Collection entries
━━━

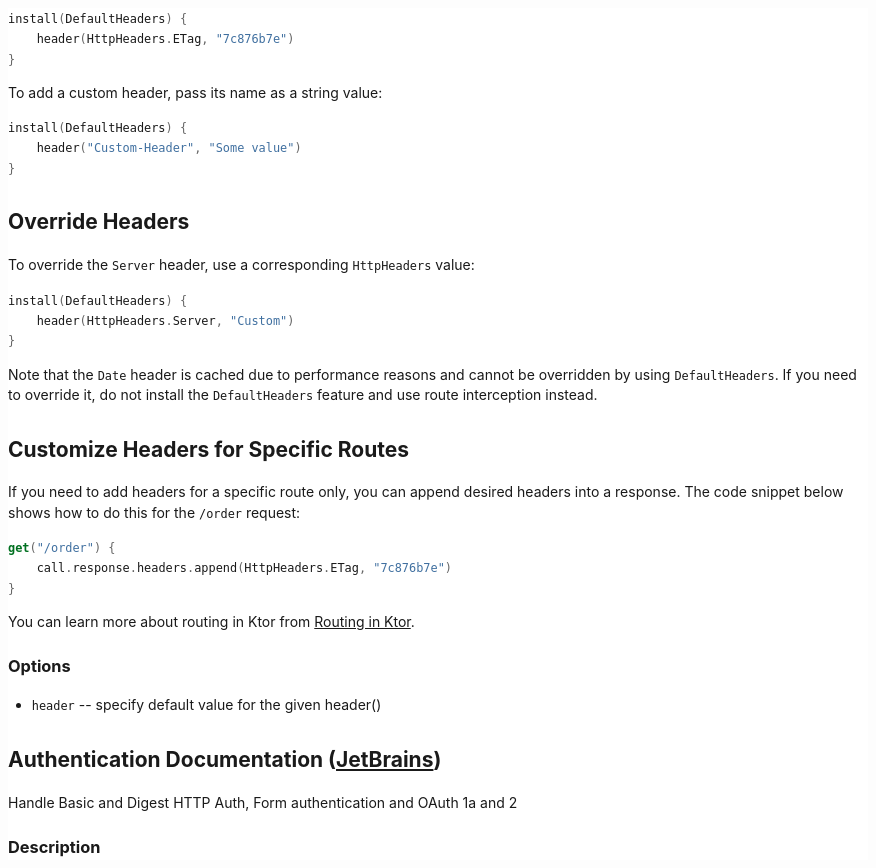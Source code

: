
 ```kotlin
install(DefaultHeaders) {
    header(HttpHeaders.ETag, "7c876b7e")
}
```

To add a custom header, pass its name as a string value:

```kotlin
install(DefaultHeaders) {
    header("Custom-Header", "Some value")
}
```

## Override Headers

To override the `Server` header, use a corresponding `HttpHeaders` value:

```kotlin
install(DefaultHeaders) {
    header(HttpHeaders.Server, "Custom")
}
```

Note that the `Date` header is cached due to performance reasons and cannot be overridden by using `DefaultHeaders`. If
you need to override it, do not install the `DefaultHeaders` feature and use route interception instead.

## Customize Headers for Specific Routes

If you need to add headers for a specific route only, you can append desired headers into a response. The code snippet
below shows how to do this for the `/order` request:

```kotlin
get("/order") {
    call.response.headers.append(HttpHeaders.ETag, "7c876b7e")
}
```

You can learn more about routing in Ktor from [Routing in Ktor](https://ktor.io/docs/routing-in-ktor.html).

### Options

* `header` -- specify default value for the given header()

## Authentication Documentation ([JetBrains](https://www.jetbrains.com))

Handle Basic and Digest HTTP Auth, Form authentication and OAuth 1a and 2

### Description
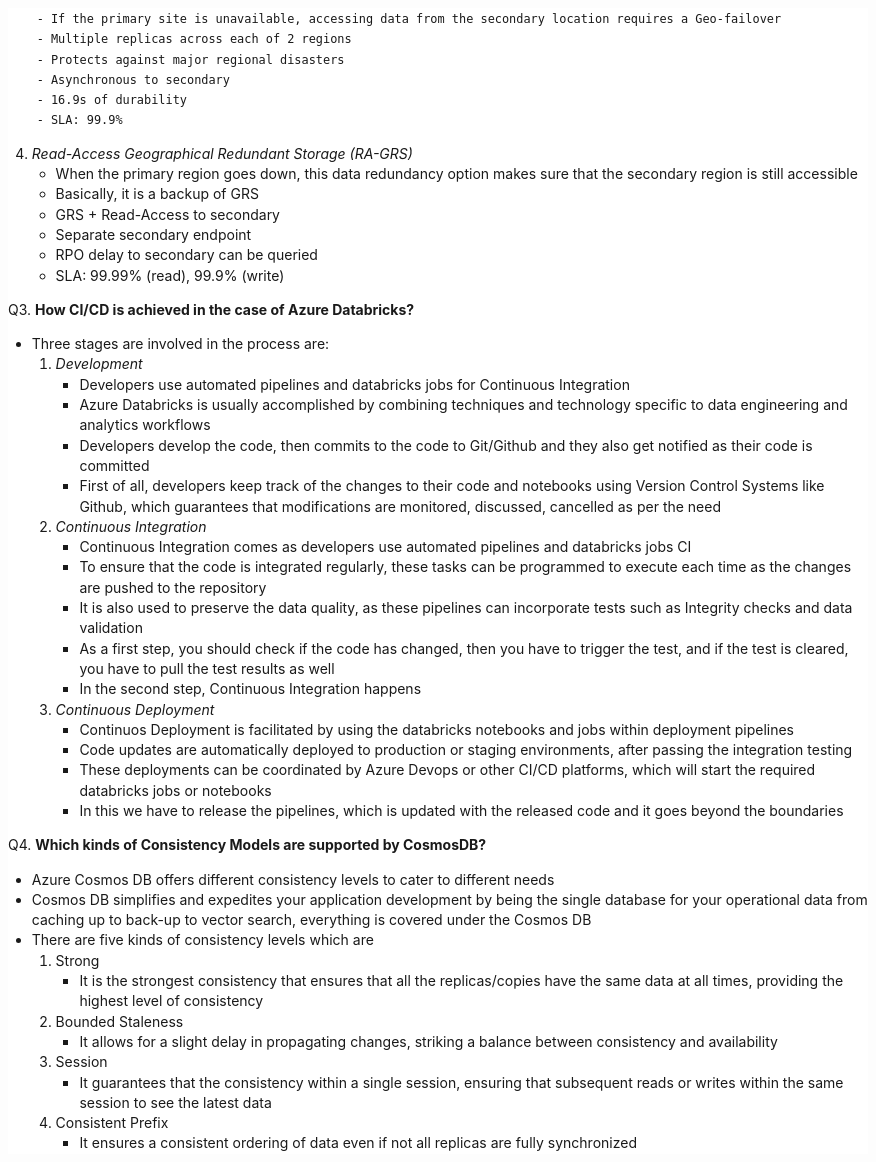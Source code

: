         - If the primary site is unavailable, accessing data from the secondary location requires a Geo-failover
        - Multiple replicas across each of 2 regions
        - Protects against major regional disasters
        - Asynchronous to secondary
        - 16.9s of durability
        - SLA: 99.9%
  4. *Read-Access Geographical Redundant Storage (RA-GRS)*
        - When the primary region goes down, this data redundancy option makes sure that the secondary region is still accessible
        - Basically, it is a backup of GRS
        - GRS + Read-Access to secondary
        - Separate secondary endpoint
        - RPO delay to secondary can be queried
        - SLA: 99.99% (read), 99.9% (write)

Q3. **How CI/CD is achieved in the case of Azure Databricks?**

- Three stages are involved in the process are:
  1. *Development*
      - Developers use automated pipelines and databricks jobs for Continuous Integration
      - Azure Databricks is usually accomplished by combining techniques and technology specific to data engineering and analytics workflows
      - Developers develop the code, then commits to the code to Git/Github and they also get notified as their code is committed
      - First of all, developers keep track of the changes to their code and notebooks using Version Control Systems like Github, which guarantees that modifications are monitored, discussed, cancelled as per the need
  2. *Continuous Integration*
      - Continuous Integration comes as developers use automated  pipelines and databricks jobs CI
      - To ensure that the code is integrated regularly, these tasks can be programmed to execute each time as the changes are pushed to the repository
      - It is also used to preserve the data quality, as these pipelines can incorporate tests such as Integrity checks and data validation
      - As a first step, you should check if the code has changed, then you have to trigger the test, and if the test is cleared, you have to pull the test results as well
      - In the second step, Continuous Integration happens
  3. *Continuous Deployment*
      - Continuos Deployment is facilitated by using the databricks notebooks and jobs within deployment pipelines
      - Code updates are automatically deployed to production or staging environments, after passing the integration testing
      - These deployments can be coordinated by Azure Devops or other CI/CD platforms, which will start the required databricks jobs or notebooks
      - In this we have to release the pipelines, which is updated with the released code and it goes beyond the boundaries

Q4. **Which kinds of Consistency Models are supported by CosmosDB?**

- Azure Cosmos DB offers different consistency levels to cater to different needs
- Cosmos DB simplifies and expedites your application development by being the single database for your operational data from caching up to back-up to vector search, everything is covered under the Cosmos DB
- There are five kinds of consistency levels which are
  1. Strong
      - It is the strongest consistency that ensures that all the replicas/copies have the same data at all times, providing the highest level of consistency
  2. Bounded Staleness
      - It allows for a slight delay in propagating changes, striking a balance between consistency and availability
  3. Session
      - It guarantees that the consistency within a single session, ensuring that subsequent reads or writes within the same session to see the latest data
  4. Consistent Prefix
      - It ensures a consistent ordering of data even if not all replicas are fully synchronized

━━━

- Task description: Transcribe the lines above exactly, beginning at the one with "below shows how" and ending at the one with "- Azure Databricks". Include both; exclude the pictures.

- Expected output:
below shows how to do this for the `/order` request:

```kotlin
get("/order") {
    call.response.headers.append(HttpHeaders.ETag, "7c876b7e")
}
```

You can learn more about routing in Ktor from [Routing in Ktor](https://ktor.io/docs/routing-in-ktor.html).

### Options

* `header` -- specify default value for the given header()

## Authentication Documentation ([JetBrains](https://www.jetbrains.com))

Handle Basic and Digest HTTP Auth, Form authentication and OAuth 1a and 2

### Description
Source code

:         - If the primary site is unavailable, accessing data from the secondary location requires a Geo-failover
        - Multiple replicas across each of 2 regions
        - Protects against major regional disasters
        - Asynchronous to secondary
        - 16.9s of durability
        - SLA: 99.9%
  4. *Read-Access Geographical Redundant Storage (RA-GRS)*
        - When the primary region goes down, this data redundancy option makes sure that the secondary region is still accessible
        - Basically, it is a backup of GRS
        - GRS + Read-Access to secondary
        - Separate secondary endpoint
        - RPO delay to secondary can be queried
        - SLA: 99.99% (read), 99.9% (write)

Q3. **How CI/CD is achieved in the case of Azure Databricks?**

- Three stages are involved in the process are:
  1. *Development*
      - Developers use automated pipelines and databricks jobs for Continuous Integration
      - Azure Databricks is usually accomplished by combining techniques and technology specific to data engineering and analytics workflows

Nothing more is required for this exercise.